Échanges de vues passionnants – étude sur le freelancing en Europe

L’été dernier, la plateforme de freelance Malt et le Boston Consulting Group BCG ont mené une enquête auprès de 2 324 personnes en France, en Allemagne et en Espagne. Leur étude concernant le Freelancing in Europa 2021 « Welcome to the new work order » a permis de mieux comprendre cette « nouvelle classe de travailleurs ».

Quelle est l’une de nos principales préoccupations à Nextconomy ? Le manque de recherches scientifiques sur l’importance et la problématique spécifique des freelances en Belgique. Mesurer, c’est savoir. Mis à part le freelancerfocusrapport d’UNIZO en collaboration avec Graydon et la SERV-studie menée depuis plusieurs années, il existe un grand vide.

C’est pourquoi nous examinons avec intérêt tout projet d’étude similaire par-delà les frontières. Une série de 3 interventions rend compte de 3 études récentes sur l’ampleur et les tendances du monde de l’économie de la connaissance des freelances.

Partie 1 – le Freelancing in Europe 2021

L’été dernier, la plateforme de freelance Malt et le Boston Consulting Group BCG ont mené une enquête auprès de 2 324 personnes en France, en Allemagne et en Espagne, des pays où Malt n’est justement pas actif.
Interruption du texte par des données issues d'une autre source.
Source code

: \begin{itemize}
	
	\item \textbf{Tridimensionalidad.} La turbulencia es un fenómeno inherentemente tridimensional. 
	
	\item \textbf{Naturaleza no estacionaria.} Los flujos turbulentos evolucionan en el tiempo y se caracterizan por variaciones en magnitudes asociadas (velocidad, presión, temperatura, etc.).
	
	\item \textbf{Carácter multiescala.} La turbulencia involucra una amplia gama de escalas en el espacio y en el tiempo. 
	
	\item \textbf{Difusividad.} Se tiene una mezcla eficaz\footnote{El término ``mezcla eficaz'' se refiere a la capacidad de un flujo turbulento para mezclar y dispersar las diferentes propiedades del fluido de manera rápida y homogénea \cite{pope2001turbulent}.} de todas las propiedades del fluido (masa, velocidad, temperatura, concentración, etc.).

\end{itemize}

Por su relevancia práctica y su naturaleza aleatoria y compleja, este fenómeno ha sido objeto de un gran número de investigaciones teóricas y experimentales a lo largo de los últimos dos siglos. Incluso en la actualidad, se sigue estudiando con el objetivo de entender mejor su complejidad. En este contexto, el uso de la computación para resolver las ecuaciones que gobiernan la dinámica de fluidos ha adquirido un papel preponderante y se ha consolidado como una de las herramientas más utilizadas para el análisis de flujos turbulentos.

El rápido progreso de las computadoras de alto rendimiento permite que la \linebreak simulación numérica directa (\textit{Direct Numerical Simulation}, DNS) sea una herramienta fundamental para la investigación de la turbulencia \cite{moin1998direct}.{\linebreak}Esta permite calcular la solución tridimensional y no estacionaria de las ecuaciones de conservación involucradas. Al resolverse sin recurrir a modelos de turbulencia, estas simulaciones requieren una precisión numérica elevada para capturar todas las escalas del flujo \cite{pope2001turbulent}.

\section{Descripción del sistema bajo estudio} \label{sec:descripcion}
Au fait, malt arrivera aussi bientôt en Belgique.

Leur étude concernant le Freelancing in Europa 2021 « Welcome to the new work order » a permis de mieux comprendre cette « nouvelle classe de travailleurs ». Car la forte progression du freelancing est l’évolution la plus marquante de ces deux dernières décennies en Europe. Le travail salarié a atteint son point culminant autour de l’an 2000, mais depuis, le nombre de travailleurs indépendants n’a fait qu’augmenter en Europe. ! Fer de lance de la croissance du travail indépendant, les freelances constituent aujourd’hui le segment du marché du travail européen qui connaît la croissance la plus rapide.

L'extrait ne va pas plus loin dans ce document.